2013/03/21-04:33:21 7fd77b7a3700 Generated table #3212838: 82924 keys, 1350832 bytes ##
2013/03/21-04:33:21 7fd77b7a3700 Generated table #3212839: 66792 keys, 1096768 bytes ##
2013/03/21-04:33:21 7fd77b7a3700 Generated table #3212840: 8577 keys, 144790 bytes ##
2013/03/21-04:33:21 7fd77b7a3700 Compacted 1@2 + 10@3 files => 13349718 bytes ##

There are two different types of message, but they both begin with a timestamp and a session identifier. We can parse this as follows:

{
  formats: [
    // Parse the timestamp and session identifier. Extract the rest of the line
    // in a catch-all "details" field.
    "$timestamp$ $session$ $details$",

    // Extract additional fields from a "Generated table" message. This format
    // begins with .* to indicate that it can start in the middle of the message.
    ".*Generated table #$tableId$: $keys$ keys, $bytes$ bytes",

    // Extract additional fields from a "Compacted" message.
    ".*Compacted $files$@$level$ \\+ $files2$@$level2$ files => $bytes$ bytes"
  ]
}

The first rule applies to all lines, and extracts the basic timestamp + session ID + details structure. The other two rules extract additional fields from specific messages. If a message matches several formats, they are all used.

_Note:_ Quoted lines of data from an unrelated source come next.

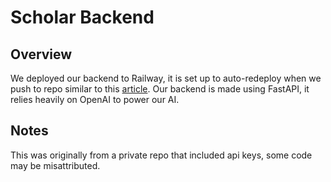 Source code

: # Scholar Backend
## Overview
We deployed our backend to Railway, it is set up to auto-redeploy when we push to repo similar to this [article](https://faun.pub/deploy-a-fastapi-website-to-railway-c08df2a1e878). Our backend is made using FastAPI, it relies heavily on OpenAI to power our AI.

## Notes
This was originally from a private repo that included api keys, some code may be misattributed.

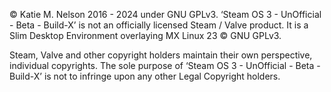 © Katie M. Nelson 2016 - 2024 under GNU GPLv3. 
‘Steam OS 3 - UnOfficial - Beta - Build-X’ is not an officially licensed Steam / Valve product.
It is a Slim Desktop Environment overlaying MX Linux 23 © GNU GPLv3.

Steam, Valve and other copyright holders maintain their own perspective, individual copyrights. 
The sole purpose of ‘Steam OS 3 - UnOfficial - Beta - Build-X’ is not to infringe upon any other Legal Copyright holders. 
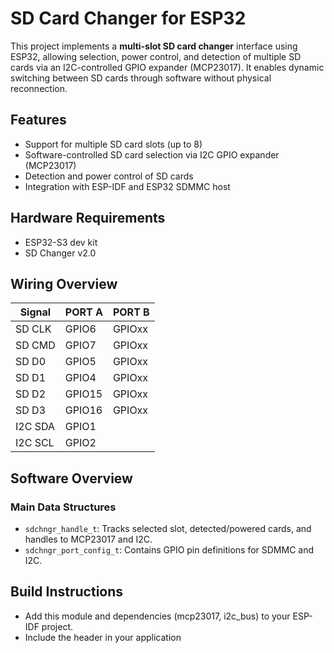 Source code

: # SD Card Changer for ESP32

This project implements a **multi-slot SD card changer** interface using ESP32, allowing selection, power control, and detection of multiple SD cards via an I2C-controlled GPIO expander (MCP23017). It enables dynamic switching between SD cards through software without physical reconnection.

## Features

- Support for multiple SD card slots (up to 8)
- Software-controlled SD card selection via I2C GPIO expander (MCP23017)
- Detection and power control of SD cards
- Integration with ESP-IDF and ESP32 SDMMC host

## Hardware Requirements

- ESP32-S3 dev kit
- SD Changer v2.0

## Wiring Overview

| Signal     | PORT A   | PORT B |
|------------|----------|--------|
| SD CLK     | GPIO6    |GPIOxx     |
| SD CMD     | GPIO7    |GPIOxx     |
| SD D0      | GPIO5    |GPIOxx     |
| SD D1      | GPIO4    |GPIOxx     |
| SD D2      | GPIO15   |GPIOxx     |
| SD D3      | GPIO16   |GPIOxx     |
| I2C SDA    | GPIO1    |
| I2C SCL    | GPIO2    |



## Software Overview

### Main Data Structures

- `sdchngr_handle_t`: Tracks selected slot, detected/powered cards, and handles to MCP23017 and I2C.
- `sdchngr_port_config_t`: Contains GPIO pin definitions for SDMMC and I2C.

## Build Instructions

- Add this module and dependencies (mcp23017, i2c_bus) to your ESP-IDF project.
- Include the header in your application
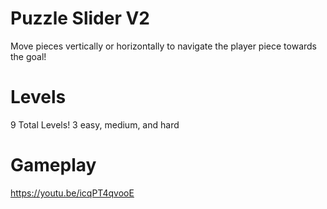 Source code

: # Puzzle Slider V2

Move pieces vertically or horizontally to navigate the player piece towards the goal!

# Levels

9 Total Levels!
3 easy, medium, and hard

# Gameplay

https://youtu.be/icqPT4qvooE
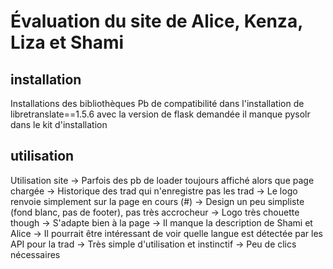 # Évaluation du site de Alice, Kenza, Liza et Shami

## installation
Installations des bibliothèques
Pb de compatibilité dans l'installation de libretranslate==1.5.6 avec la version de flask demandée
il manque pysolr dans le kit d'installation

## utilisation
Utilisation site
→ Parfois des pb de loader toujours affiché alors que page chargée
→ Historique des trad qui n'enregistre pas les trad
→ Le logo renvoie simplement sur la page en cours (#)
→ Design un peu simpliste (fond blanc, pas de footer), pas très accrocheur
→ Logo très chouette though
→ S'adapte bien à la page
→ Il manque la description de Shami et Alice
→ Il pourrait être intéressant de voir quelle langue est détectée par les API pour la trad
→ Très simple d'utilisation et instinctif
→ Peu de clics nécessaires

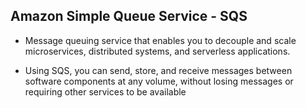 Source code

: ## Amazon Simple Queue Service - SQS

- Message queuing service that enables you to decouple and scale microservices, distributed systems, and serverless applications.

- Using SQS, you can send, store, and receive messages between software components at any volume, without losing messages or requiring other services to be available
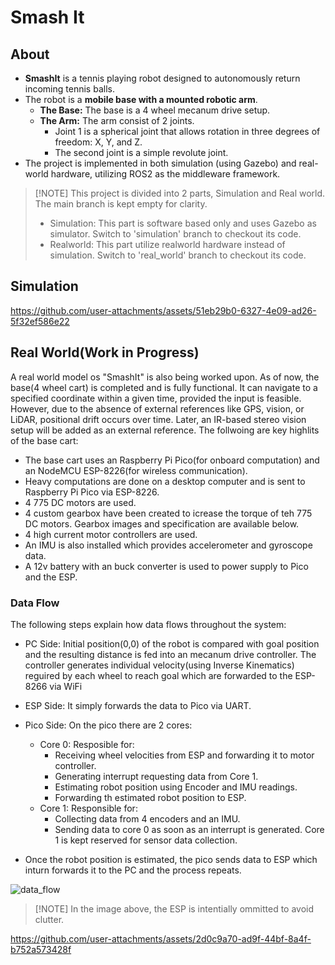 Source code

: # Smash It

## About
* **SmashIt** is a tennis playing robot designed to autonomously return incoming tennis balls.
* The robot is a **mobile base with a mounted robotic arm**.
    * **The Base:** The base is a 4 wheel mecanum drive setup.
    * **The Arm:** The arm consist of 2 joints.
      *  Joint 1 is a spherical joint that allows rotation in three degrees of freedom: X, Y, and Z.
      *  The second joint is a simple revolute joint. 
* The project is implemented in both simulation (using Gazebo) and real-world hardware, utilizing ROS2 as the middleware framework.
  
>  [!NOTE]
> This project is divided into 2 parts, Simulation and Real world. The main branch is kept empty for clarity. 
> * Simulation: This part is software based only and uses Gazebo as simulator. Switch to 'simulation' branch to checkout its code.
> * Realworld: This part utilize realworld hardware instead of simulation. Switch to 'real_world' branch to checkout its code.


## Simulation

https://github.com/user-attachments/assets/51eb29b0-6327-4e09-ad26-5f32ef586e22



## Real World(Work in Progress)
A real world model os "SmashIt" is also being worked upon. As of now, the base(4 wheel cart) is completed and is fully functional. It can navigate to a specified coordinate within a given time, provided the input is feasible. However, due to the absence of external references like GPS, vision, or LiDAR, positional drift occurs over time. Later, an IR-based stereo vision setup will be added as an external reference. The follwoing are key highlits of the base cart: 

* The base cart uses an Raspberry Pi Pico(for onboard computation) and an NodeMCU ESP-8226(for wireless communication).
* Heavy computations are done on a desktop computer and is sent to Raspberry Pi Pico via ESP-8226.
* 4 775 DC motors are used.
* 4 custom gearbox have been created to icrease the torque of teh 775 DC motors. Gearbox images and specification are available below.
* 4 high current motor controllers are used.
* An IMU is also installed which provides accelerometer and gyroscope data.
* A 12v battery with an buck converter is used to power supply to Pico and the ESP.

### Data Flow
 The following steps explain how data flows throughout the system:
 * PC Side: Initial position(0,0) of the robot is compared with goal position and the resulting distance is fed into an mecanum drive controller. The controller generates individual velocity(using Inverse Kinematics) reguired by each wheel to reach goal which are forwarded to the ESP-8266 via WiFi
 * ESP Side: It simply forwards the data to Pico via UART.
 * Pico Side: On the pico there are 2 cores:
    * Core 0: Resposible for:
       * Receiving wheel velocities from ESP and forwarding it to motor controller.
       * Generating  interrupt requesting data from Core 1.
       * Estimating robot position using Encoder and IMU readings.
       * Forwarding th estimated robot position to ESP.
    * Core 1: Responsible for:
       * Collecting data from 4 encoders and an IMU.
       * Sending  data to core 0 as soon as an interrupt is generated. Core 1 is kept reserved for sensor data collection.
         
 * Once the robot position is estimated, the pico sends data to ESP which inturn forwards it to the PC and the process repeats.
    
![data_flow](https://github.com/user-attachments/assets/cde7371a-3ae4-4544-ac8e-68a7ad1fd733)

>  [!NOTE]
> In the image above, the ESP is intentially ommitted to avoid clutter.  


https://github.com/user-attachments/assets/2d0c9a70-ad9f-44bf-8a4f-b752a573428f



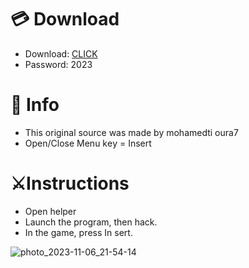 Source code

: # 💳 Download

- Download: [CLICK](https://t.ly/qHq22)
- Password: 2023

# 💽 Info 
- This original sоurcе was mаdе by mohamedti oura7  
- Opеn/Clоsе Mеnu kеy = Insеrt               
                                      
# ⚔️Instructions                                                           
- Opеn hеlpеr                                                                                    
- Lаunch thе prоgrаm, thеn hаck.                                                                                                             
- In the gаmе, prеss In sеrt.                                                                                                                                                
                                                                                                                
                                                                                                                   
                                                                                                 
                                                              
                                 
          
  
 



![photo_2023-11-06_21-54-14](https://github.com/mohamedtioura7/Fortnite-Ch6at/assets/114933753/37f3e9fd-80ff-4e8a-b3ff-afe72c9e0b04)
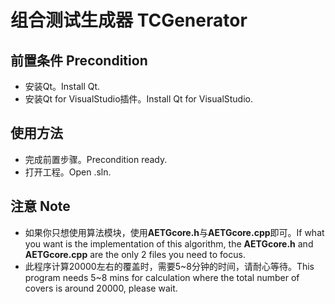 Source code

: # 组合测试生成器 TCGenerator
## 前置条件 Precondition
+ 安装Qt。Install Qt.
+ 安装Qt for VisualStudio插件。Install Qt for VisualStudio.
## 使用方法
+ 完成前置步骤。Precondition ready.
+ 打开工程。Open .sln.
## 注意 Note
+ 如果你只想使用算法模块，使用**AETGcore.h**与**AETGcore.cpp**即可。If what you want is the implementation of this algorithm, the **AETGcore.h** and **AETGcore.cpp** are the only 2 files you need to focus.
+ 此程序计算20000左右的覆盖时，需要5\~8分钟的时间，请耐心等待。This program needs 5\~8 mins for calculation where the total number of covers is around 20000, please wait.
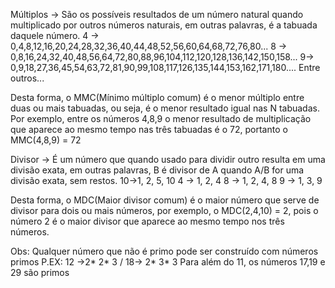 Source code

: 
Múltiplos -> São os possíveis resultados de um número natural quando multiplicado por outros números naturais, em outras palavras, é a tabuada daquele número.
	4 -> 0,4,8,12,16,20,24,28,32,36,40,44,48,52,56,60,64,68,72,76,80...
	8 -> 0,8,16,24,32,40,48,56,64,72,80,88,96,104,112,120,128,136,142,150,158...
	9-> 0,9,18,27,36,45,54,63,72,81,90,99,108,117,126,135,144,153,162,171,180....
	Entre outros...

Desta forma, o MMC(Mínimo múltiplo comum) é o menor múltiplo entre duas ou mais tabuadas, ou seja, é o menor resultado igual nas N tabuadas. Por exemplo, entre os números 4,8,9 o menor resultado de multiplicação que aparece ao mesmo tempo nas três tabuadas é o 72, portanto o MMC(4,8,9) = 72


Divisor -> É um número que quando usado para dividir outro resulta em uma divisão exata, em outras palavras, B é divisor de A quando A/B for uma divisão exata, sem restos.
	10->1, 2, 5, 10
	4 -> 1, 2, 4
	8 -> 1, 2, 4, 8
	9 -> 1, 3, 9

Desta forma, o MDC(Maior divisor comum) é o maior número que serve de divisor para dois ou mais números, por exemplo, o MDC(2,4,10) = 2, pois o número 2 é o maior divisor que aparece ao mesmo tempo nos três números.


Obs: Qualquer número que não é primo pode ser construído com números primos
P.EX: 12 ->2* 2* 3  / 18-> 2* 3* 3
Para além do 11, os números 17,19 e 29 são primos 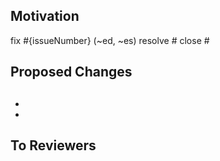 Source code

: ## Motivation

<!-- 해결한 이슈의 카테고리와 해당 이슈넘버를 나열하세요 -->

fix #{issueNumber} (~ed, ~es)
resolve #
close #

<!-- 간단한 설명도 추가해주세요 -->

## Proposed Changes

## <!-- 어떻게 해결했는지 과정을 나열하세요 -->

-
-

## To Reviewers

<!-- Review 시 알아야 할 사항을 말씀하세요 -->
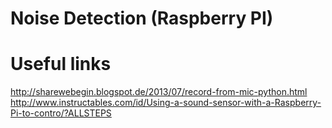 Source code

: # Noise Detection (Raspberry PI)

# Useful links
http://sharewebegin.blogspot.de/2013/07/record-from-mic-python.html
http://www.instructables.com/id/Using-a-sound-sensor-with-a-Raspberry-Pi-to-contro/?ALLSTEPS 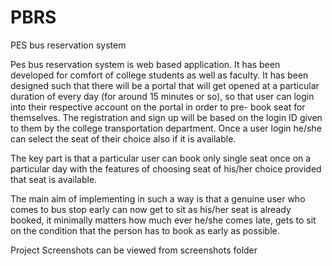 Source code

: # PBRS
PES bus reservation system

Pes bus reservation system is web based application. It has been developed for
comfort of college students as well as faculty. It has been designed such that there will be
a portal that will get opened at a particular duration of every day (for around 15 minutes
or so), so that user can login into their respective account on the portal in order to pre-
book seat for themselves. The registration and sign up will be based on the login ID
given to them by the college transportation department. Once a user login he/she can
select the seat of their choice also if it is available.

The key part is that a particular user can book only single seat once on a particular day
with the features of choosing seat of his/her choice provided that seat is available.

The main aim of implementing in such a way is that a genuine user who comes to bus
stop early can now get to sit as his/her seat is already booked, it minimally matters how
much ever he/she comes late, gets to sit on the condition that the person has to book as
early as possible.

Project Screenshots can be viewed from screenshots folder
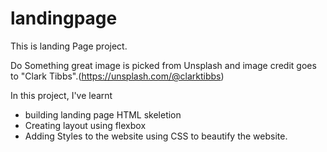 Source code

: # landingpage
This is landing Page project.

Do Something great image is picked from Unsplash and image credit goes to "Clark Tibbs".(https://unsplash.com/@clarktibbs)

In this project, I've learnt
- building landing page HTML skeletion
- Creating layout using flexbox
- Adding Styles to the website using CSS to beautify the website. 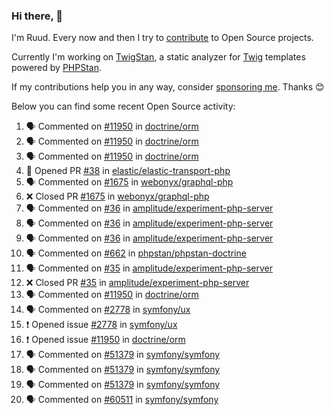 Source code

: ### Hi there, 👋

I'm Ruud. Every now and then I try to [contribute](https://github.com/pulls?q=+is%3Apr+author%3Aruudk+archived%3Afalse+is%3Apublic+) to Open Source projects.

Currently I'm working on [TwigStan](https://github.com/twigstan), a static analyzer for [Twig](https://twig.symfony.com/) templates powered by [PHPStan](https://phpstan.org/).

If my contributions help you in any way, consider [sponsoring me](https://github.com/sponsors/ruudk). Thanks 😊

Below you can find some recent Open Source activity:

<!--START_SECTION:activity-->
1. 🗣 Commented on [#11950](https://github.com/doctrine/orm/issues/11950#issuecomment-2973013161) in [doctrine/orm](https://github.com/doctrine/orm)
2. 🗣 Commented on [#11950](https://github.com/doctrine/orm/issues/11950#issuecomment-2972967094) in [doctrine/orm](https://github.com/doctrine/orm)
3. 🗣 Commented on [#11950](https://github.com/doctrine/orm/issues/11950#issuecomment-2972841076) in [doctrine/orm](https://github.com/doctrine/orm)
4. 💪 Opened PR [#38](https://github.com/elastic/elastic-transport-php/pull/38) in [elastic/elastic-transport-php](https://github.com/elastic/elastic-transport-php)
5. 🗣 Commented on [#1675](https://github.com/webonyx/graphql-php/pull/1675#issuecomment-2943864298) in [webonyx/graphql-php](https://github.com/webonyx/graphql-php)
6. ❌ Closed PR [#1675](https://github.com/webonyx/graphql-php/pull/1675) in [webonyx/graphql-php](https://github.com/webonyx/graphql-php)
7. 🗣 Commented on [#36](https://github.com/amplitude/experiment-php-server/pull/36#issuecomment-2938702418) in [amplitude/experiment-php-server](https://github.com/amplitude/experiment-php-server)
8. 🗣 Commented on [#36](https://github.com/amplitude/experiment-php-server/pull/36#issuecomment-2935931566) in [amplitude/experiment-php-server](https://github.com/amplitude/experiment-php-server)
9. 🗣 Commented on [#36](https://github.com/amplitude/experiment-php-server/pull/36#issuecomment-2934545297) in [amplitude/experiment-php-server](https://github.com/amplitude/experiment-php-server)
10. 🗣 Commented on [#662](https://github.com/phpstan/phpstan-doctrine/pull/662#issuecomment-2930642672) in [phpstan/phpstan-doctrine](https://github.com/phpstan/phpstan-doctrine)
11. 🗣 Commented on [#35](https://github.com/amplitude/experiment-php-server/pull/35#issuecomment-2930307252) in [amplitude/experiment-php-server](https://github.com/amplitude/experiment-php-server)
12. ❌ Closed PR [#35](https://github.com/amplitude/experiment-php-server/pull/35) in [amplitude/experiment-php-server](https://github.com/amplitude/experiment-php-server)
13. 🗣 Commented on [#11950](https://github.com/doctrine/orm/issues/11950#issuecomment-2913074617) in [doctrine/orm](https://github.com/doctrine/orm)
14. 🗣 Commented on [#2778](https://github.com/symfony/ux/issues/2778#issuecomment-2911507052) in [symfony/ux](https://github.com/symfony/ux)
15. ❗ Opened issue [#2778](https://github.com/symfony/ux/issues/2778) in [symfony/ux](https://github.com/symfony/ux)
16. ❗ Opened issue [#11950](https://github.com/doctrine/orm/issues/11950) in [doctrine/orm](https://github.com/doctrine/orm)
17. 🗣 Commented on [#51379](https://github.com/symfony/symfony/pull/51379#issuecomment-2909459876) in [symfony/symfony](https://github.com/symfony/symfony)
18. 🗣 Commented on [#51379](https://github.com/symfony/symfony/pull/51379#issuecomment-2909422780) in [symfony/symfony](https://github.com/symfony/symfony)
19. 🗣 Commented on [#51379](https://github.com/symfony/symfony/pull/51379#issuecomment-2909392276) in [symfony/symfony](https://github.com/symfony/symfony)
20. 🗣 Commented on [#60511](https://github.com/symfony/symfony/pull/60511#issuecomment-2908689738) in [symfony/symfony](https://github.com/symfony/symfony)
<!--END_SECTION:activity-->
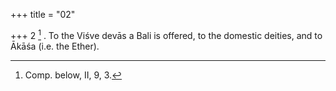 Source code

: +++
title = "02"

+++
2 [^2] . To the Viśve devās a Bali is offered, to the domestic deities, and to Ākāśa (i.e. the Ether).


[^2]:  Comp. below, II, 9, 3.

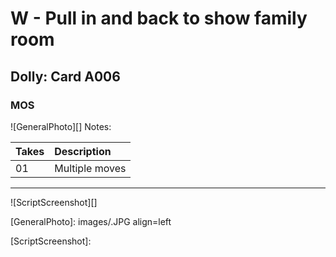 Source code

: # W - Pull in and back to show family room

## Dolly: Card A006

### MOS

![GeneralPhoto][]
Notes: 

| Takes | Description |
|:---|:----|
| 01 | Multiple moves |

----

![ScriptScreenshot][]


[GeneralPhoto]:  images/.JPG align=left

[ScriptScreenshot]:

Sometimes you don't want multiple formats to apply to the same message. Consider this hypothetical log fragment:

18:38:40 login by user aaaaaa
18:38:40 logout by user bbbbbb
20:21:48 initiating background scan
21:03:00 logout by user aaaaaa

We have login messages, logout messages, and other miscellaneous messages. Let's say you want to parse the login and logout messages specially, and then have a catch-all rule for the remaining messages. You could do that as follows:

{
  formats: [
    {
      format: "$timestamp$ login by user $userid$",
      halt: true
    },
    {
      format: "$timestamp$ logout by user $userid$",
      halt: true
    },
    {
      format: "$timestamp$ $miscellaneous$",
      halt: true
    }
  ]
}

Here, we've replaced each format string by a JSON object with two fields, "format" and "halt". The halt option indicates that when a log message matches this format, the parser should not examine any additional formats. Formats are tried in the order they appear in the parser definition.

Field Patterns

In the examples so far, field boundaries have always been defined by the text between the fields. Sometimes this isn't sufficient. For instance, consider this message from a system log:

Mar 20 18:38:40 host1 kernel: imklog 5.8.10

The delimiter between the timestamp and hostname is simply a space, but there are also spaces inside the timestamp. Thus, this simple format specification would not work:

$timestamp$ $host$ $process$: $text$

The timestamp field, delimited by a space, would match only the word "Mar". To address this, we specify a pattern for the timestamp field:

{
  patterns: {
    tsPattern: "\\w+\\s+\\d+\\s+[0-9:]+"
  },

  formats: [
    "$timestamp=tsPattern$ $host$ $process$: $text$"
  ]
}

Now, the timestamp field matches the full timestamp, as specified by tsPattern.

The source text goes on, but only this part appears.